§ **ENTRIES SUPPLIED**
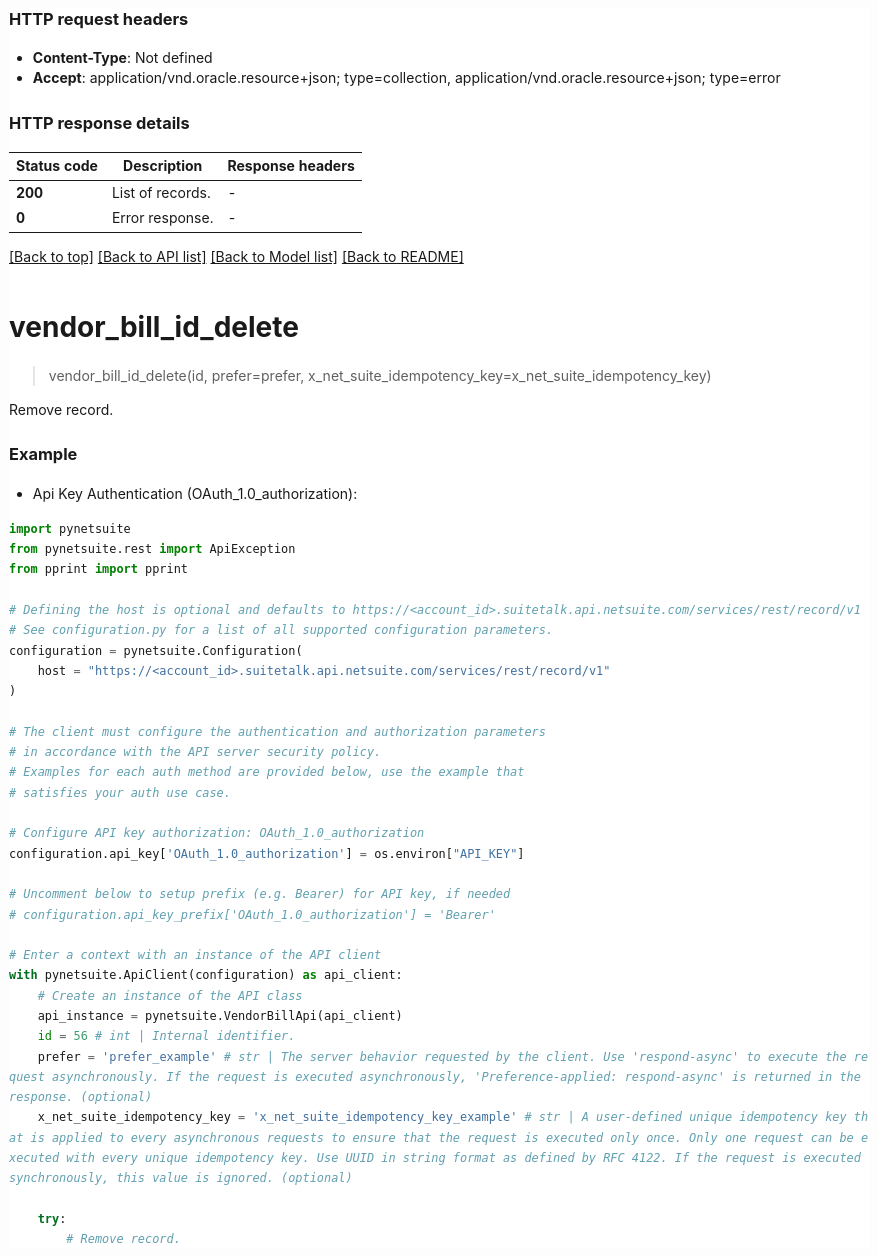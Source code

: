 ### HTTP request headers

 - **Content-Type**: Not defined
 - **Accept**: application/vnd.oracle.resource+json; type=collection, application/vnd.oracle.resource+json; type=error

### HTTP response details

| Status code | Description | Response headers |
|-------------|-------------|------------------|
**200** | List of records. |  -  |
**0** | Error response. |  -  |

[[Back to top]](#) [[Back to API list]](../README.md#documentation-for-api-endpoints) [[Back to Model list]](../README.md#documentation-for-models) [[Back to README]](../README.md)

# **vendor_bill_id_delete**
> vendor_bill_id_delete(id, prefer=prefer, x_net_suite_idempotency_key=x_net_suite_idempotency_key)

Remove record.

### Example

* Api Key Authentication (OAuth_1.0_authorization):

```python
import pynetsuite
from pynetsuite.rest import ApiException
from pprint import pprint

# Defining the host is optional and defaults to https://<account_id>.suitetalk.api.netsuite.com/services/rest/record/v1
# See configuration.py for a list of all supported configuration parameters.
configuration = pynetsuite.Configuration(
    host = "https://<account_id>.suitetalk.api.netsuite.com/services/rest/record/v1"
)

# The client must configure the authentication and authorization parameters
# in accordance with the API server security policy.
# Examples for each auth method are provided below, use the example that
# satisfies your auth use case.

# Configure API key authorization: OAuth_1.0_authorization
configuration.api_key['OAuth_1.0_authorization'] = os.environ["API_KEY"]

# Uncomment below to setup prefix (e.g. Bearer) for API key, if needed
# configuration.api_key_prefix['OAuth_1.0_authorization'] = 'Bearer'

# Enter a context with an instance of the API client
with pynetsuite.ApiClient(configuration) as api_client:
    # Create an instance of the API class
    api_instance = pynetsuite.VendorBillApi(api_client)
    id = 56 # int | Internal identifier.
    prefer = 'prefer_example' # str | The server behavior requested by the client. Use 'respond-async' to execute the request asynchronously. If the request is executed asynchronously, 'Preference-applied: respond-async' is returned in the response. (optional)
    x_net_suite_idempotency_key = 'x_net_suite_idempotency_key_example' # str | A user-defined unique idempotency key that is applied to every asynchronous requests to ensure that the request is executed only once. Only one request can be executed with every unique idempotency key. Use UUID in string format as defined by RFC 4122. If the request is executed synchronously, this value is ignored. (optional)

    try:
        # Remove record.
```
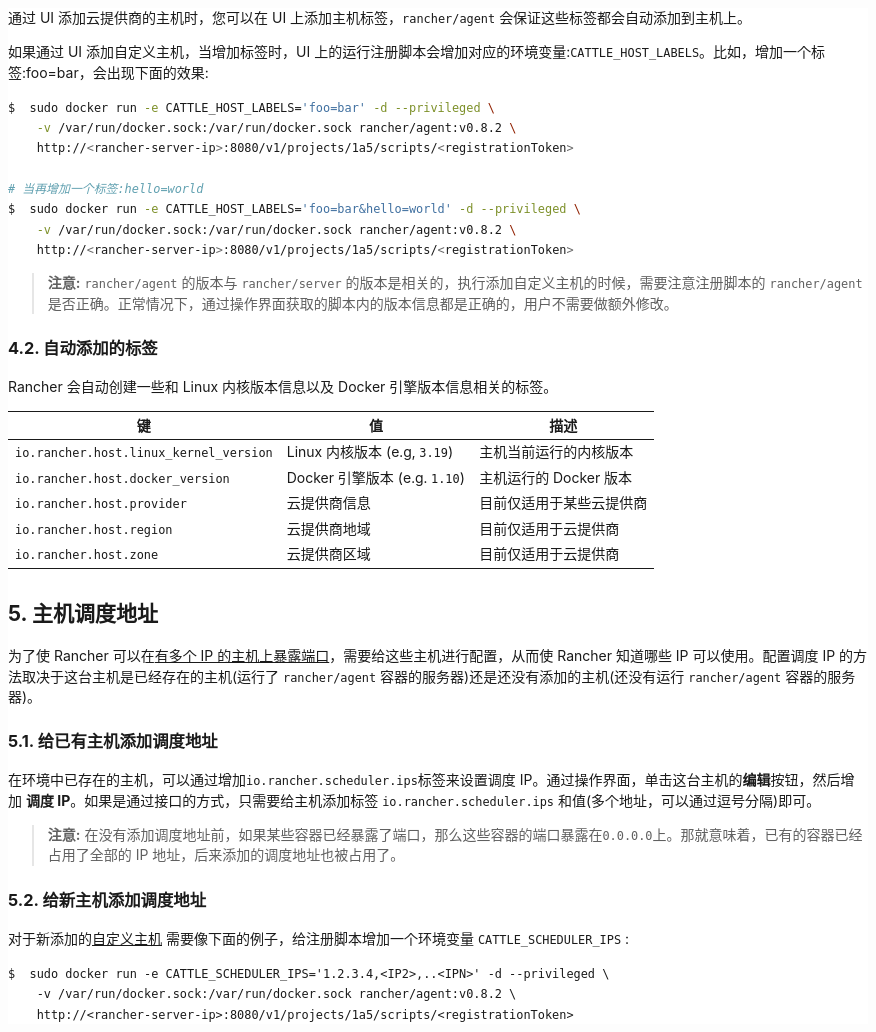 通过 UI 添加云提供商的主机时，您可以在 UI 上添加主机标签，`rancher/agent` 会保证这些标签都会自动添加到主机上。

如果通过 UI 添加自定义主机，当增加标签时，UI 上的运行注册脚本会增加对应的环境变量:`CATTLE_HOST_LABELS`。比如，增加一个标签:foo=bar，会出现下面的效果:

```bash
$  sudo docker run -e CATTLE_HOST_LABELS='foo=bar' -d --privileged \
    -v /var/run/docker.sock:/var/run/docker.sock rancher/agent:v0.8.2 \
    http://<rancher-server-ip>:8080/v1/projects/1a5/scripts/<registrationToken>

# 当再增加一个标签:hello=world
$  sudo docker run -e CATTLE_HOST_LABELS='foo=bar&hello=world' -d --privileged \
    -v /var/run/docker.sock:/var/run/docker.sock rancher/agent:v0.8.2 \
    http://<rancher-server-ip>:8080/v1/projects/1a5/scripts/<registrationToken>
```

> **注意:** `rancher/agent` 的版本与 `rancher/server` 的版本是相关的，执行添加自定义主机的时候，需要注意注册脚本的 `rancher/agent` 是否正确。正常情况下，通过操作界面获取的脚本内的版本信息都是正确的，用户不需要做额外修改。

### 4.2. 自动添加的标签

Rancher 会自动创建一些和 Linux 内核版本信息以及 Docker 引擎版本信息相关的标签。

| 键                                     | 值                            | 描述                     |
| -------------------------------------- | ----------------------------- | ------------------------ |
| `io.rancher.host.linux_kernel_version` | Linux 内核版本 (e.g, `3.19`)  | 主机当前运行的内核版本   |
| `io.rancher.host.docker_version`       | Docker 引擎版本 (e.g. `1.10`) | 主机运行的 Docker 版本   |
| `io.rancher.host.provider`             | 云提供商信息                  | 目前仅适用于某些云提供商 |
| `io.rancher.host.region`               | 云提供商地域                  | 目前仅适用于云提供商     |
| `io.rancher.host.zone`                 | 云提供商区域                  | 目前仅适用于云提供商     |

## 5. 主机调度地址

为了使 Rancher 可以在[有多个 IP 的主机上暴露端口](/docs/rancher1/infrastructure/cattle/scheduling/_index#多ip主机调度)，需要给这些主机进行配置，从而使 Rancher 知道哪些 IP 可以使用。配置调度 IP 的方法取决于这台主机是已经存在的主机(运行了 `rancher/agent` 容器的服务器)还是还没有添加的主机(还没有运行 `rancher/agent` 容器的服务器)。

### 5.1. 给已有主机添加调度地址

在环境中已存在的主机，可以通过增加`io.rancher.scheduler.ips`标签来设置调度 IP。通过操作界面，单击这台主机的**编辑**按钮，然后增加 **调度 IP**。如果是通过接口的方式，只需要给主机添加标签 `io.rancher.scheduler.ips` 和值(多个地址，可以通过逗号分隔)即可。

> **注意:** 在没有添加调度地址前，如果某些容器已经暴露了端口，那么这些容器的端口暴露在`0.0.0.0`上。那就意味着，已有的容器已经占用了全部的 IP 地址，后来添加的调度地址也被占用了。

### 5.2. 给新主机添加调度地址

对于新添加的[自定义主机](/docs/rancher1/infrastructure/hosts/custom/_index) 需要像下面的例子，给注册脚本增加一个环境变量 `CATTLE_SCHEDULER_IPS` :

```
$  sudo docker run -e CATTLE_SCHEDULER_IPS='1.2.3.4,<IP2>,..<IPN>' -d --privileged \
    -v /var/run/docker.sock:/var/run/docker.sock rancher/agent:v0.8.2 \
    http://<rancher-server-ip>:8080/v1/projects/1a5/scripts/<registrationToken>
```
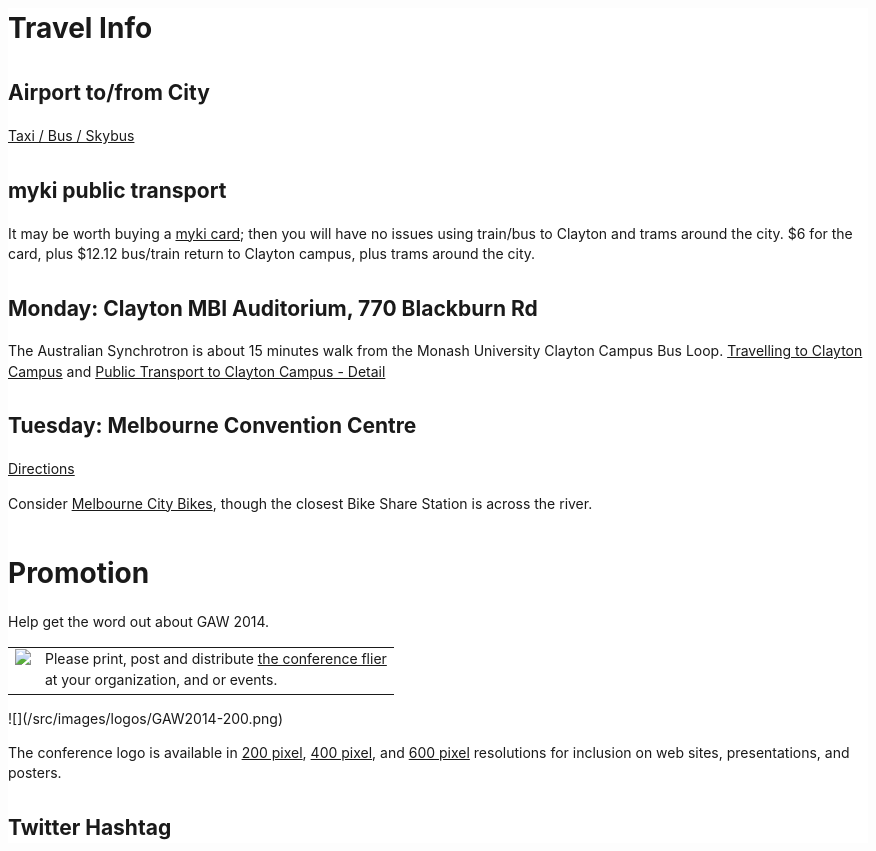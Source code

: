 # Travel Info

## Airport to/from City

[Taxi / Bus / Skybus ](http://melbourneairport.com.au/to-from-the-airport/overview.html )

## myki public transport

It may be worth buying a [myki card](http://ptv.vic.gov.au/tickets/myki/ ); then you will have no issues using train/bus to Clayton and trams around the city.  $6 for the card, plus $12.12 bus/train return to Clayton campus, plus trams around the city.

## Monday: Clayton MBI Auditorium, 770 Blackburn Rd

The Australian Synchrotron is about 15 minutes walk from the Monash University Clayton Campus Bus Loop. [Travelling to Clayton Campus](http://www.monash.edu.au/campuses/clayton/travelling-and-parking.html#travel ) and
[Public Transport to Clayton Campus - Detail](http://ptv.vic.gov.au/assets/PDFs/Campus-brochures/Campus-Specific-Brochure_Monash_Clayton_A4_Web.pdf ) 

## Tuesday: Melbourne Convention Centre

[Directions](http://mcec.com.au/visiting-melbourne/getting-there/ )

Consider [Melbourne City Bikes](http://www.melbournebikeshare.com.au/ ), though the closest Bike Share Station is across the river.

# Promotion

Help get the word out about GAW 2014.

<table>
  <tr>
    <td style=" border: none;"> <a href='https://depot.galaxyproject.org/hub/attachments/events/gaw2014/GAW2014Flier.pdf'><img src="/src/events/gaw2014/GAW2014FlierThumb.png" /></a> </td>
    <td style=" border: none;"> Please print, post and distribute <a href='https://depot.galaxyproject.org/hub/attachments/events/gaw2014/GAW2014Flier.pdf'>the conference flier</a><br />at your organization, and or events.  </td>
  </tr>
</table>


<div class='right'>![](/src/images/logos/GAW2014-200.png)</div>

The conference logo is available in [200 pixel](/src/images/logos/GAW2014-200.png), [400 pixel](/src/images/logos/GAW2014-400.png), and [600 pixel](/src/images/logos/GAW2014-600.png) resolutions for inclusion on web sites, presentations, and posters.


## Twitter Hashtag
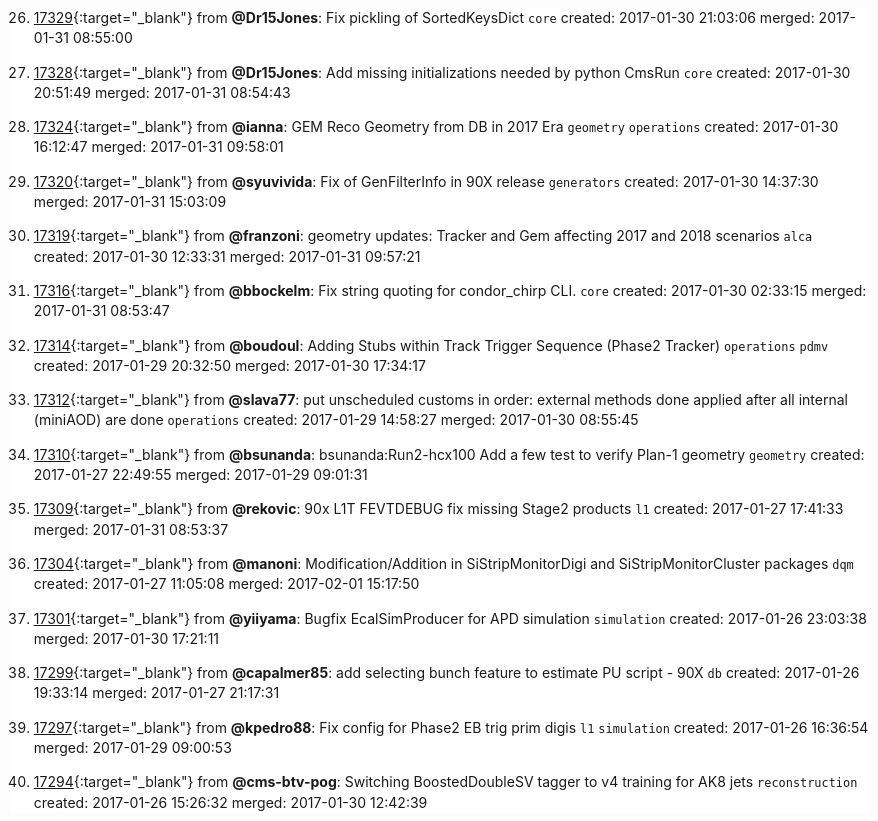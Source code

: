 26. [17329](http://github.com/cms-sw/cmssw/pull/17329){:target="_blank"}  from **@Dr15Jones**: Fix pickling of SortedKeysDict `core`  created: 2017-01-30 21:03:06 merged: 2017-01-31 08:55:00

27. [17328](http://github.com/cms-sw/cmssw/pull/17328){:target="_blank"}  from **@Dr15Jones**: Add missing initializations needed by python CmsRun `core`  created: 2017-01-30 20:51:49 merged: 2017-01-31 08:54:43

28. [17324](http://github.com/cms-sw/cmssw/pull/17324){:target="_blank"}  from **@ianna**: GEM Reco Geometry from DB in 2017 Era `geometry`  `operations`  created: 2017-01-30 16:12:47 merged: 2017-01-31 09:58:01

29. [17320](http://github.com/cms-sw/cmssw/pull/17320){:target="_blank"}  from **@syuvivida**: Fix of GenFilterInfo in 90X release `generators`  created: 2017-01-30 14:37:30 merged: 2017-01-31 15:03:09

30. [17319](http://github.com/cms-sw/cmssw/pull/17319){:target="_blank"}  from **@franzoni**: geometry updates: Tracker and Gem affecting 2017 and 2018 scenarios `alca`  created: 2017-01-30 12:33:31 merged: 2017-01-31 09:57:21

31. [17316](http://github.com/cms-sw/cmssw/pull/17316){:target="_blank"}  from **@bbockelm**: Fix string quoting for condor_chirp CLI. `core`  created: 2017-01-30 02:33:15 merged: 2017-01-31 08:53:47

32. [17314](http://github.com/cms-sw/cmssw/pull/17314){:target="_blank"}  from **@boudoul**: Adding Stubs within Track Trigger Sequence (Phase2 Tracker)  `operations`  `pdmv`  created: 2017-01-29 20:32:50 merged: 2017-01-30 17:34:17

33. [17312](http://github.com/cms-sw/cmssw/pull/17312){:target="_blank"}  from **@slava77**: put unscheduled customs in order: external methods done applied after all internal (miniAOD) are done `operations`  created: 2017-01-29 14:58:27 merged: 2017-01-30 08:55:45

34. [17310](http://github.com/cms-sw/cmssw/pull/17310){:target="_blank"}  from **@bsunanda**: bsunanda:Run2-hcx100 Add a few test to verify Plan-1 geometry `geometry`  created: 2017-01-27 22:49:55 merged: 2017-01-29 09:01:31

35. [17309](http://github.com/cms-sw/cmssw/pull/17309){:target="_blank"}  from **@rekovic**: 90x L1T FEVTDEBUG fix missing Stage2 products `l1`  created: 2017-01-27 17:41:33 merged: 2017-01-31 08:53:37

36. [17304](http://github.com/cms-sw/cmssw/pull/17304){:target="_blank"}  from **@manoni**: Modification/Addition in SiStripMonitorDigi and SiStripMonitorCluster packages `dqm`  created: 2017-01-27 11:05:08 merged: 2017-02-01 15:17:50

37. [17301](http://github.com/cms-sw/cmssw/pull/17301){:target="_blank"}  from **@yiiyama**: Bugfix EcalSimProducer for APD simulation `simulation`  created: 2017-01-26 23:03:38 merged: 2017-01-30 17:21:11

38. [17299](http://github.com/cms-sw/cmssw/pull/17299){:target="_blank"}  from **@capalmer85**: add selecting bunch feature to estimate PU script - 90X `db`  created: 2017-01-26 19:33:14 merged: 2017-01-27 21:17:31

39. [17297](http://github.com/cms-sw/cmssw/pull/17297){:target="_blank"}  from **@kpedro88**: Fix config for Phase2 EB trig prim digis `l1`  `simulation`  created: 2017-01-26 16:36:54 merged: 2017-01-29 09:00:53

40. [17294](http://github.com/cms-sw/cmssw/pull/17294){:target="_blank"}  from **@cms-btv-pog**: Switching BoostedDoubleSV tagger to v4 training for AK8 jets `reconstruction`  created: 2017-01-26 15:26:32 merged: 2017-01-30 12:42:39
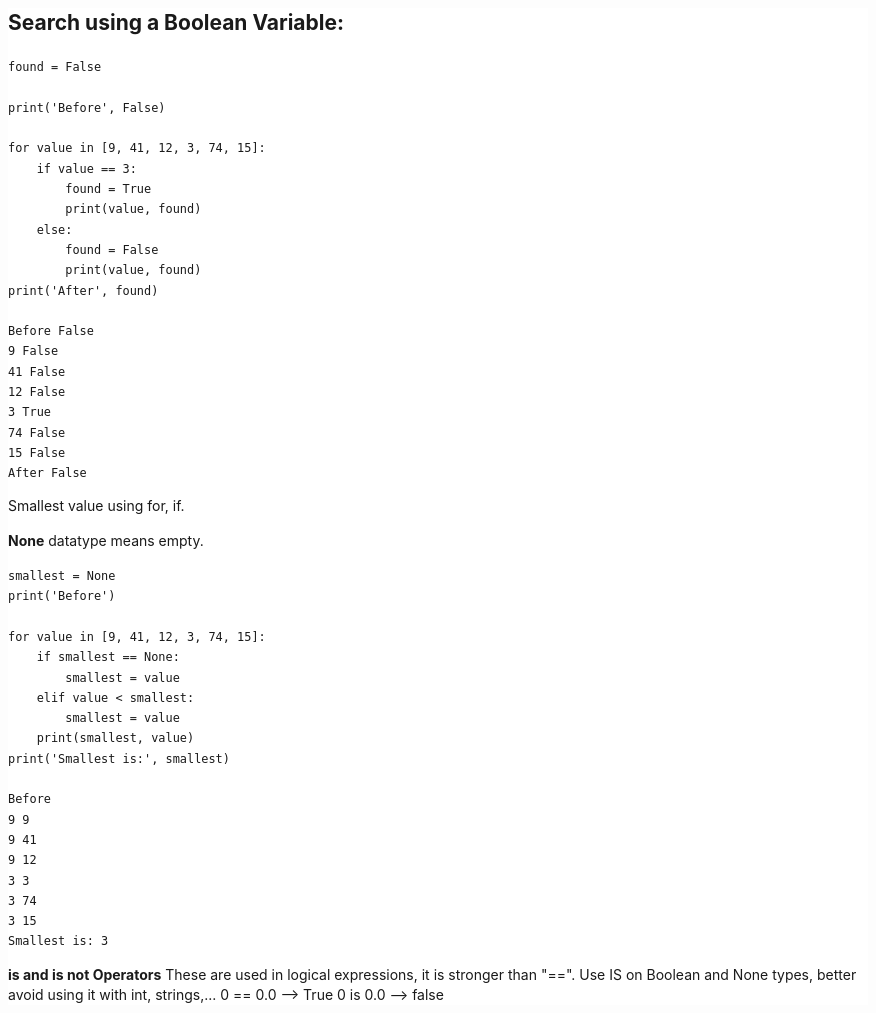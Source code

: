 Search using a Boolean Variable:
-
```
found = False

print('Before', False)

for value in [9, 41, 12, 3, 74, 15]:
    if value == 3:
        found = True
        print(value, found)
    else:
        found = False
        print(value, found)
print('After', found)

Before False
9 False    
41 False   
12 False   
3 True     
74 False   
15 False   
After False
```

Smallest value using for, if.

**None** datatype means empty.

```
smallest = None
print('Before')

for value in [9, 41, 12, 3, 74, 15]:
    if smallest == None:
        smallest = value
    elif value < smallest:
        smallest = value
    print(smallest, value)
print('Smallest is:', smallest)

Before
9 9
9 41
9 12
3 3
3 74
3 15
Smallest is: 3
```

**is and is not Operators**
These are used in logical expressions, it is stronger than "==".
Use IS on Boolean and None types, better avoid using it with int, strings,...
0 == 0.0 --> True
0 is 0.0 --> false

§ **ACTION ITEM**
Copy all lines from the material above that hold the word "parameters".

§ **RESULT OF THE TASK**
# See configuration.py for a list of all supported configuration parameters.
# The client must configure the authentication and authorization parameters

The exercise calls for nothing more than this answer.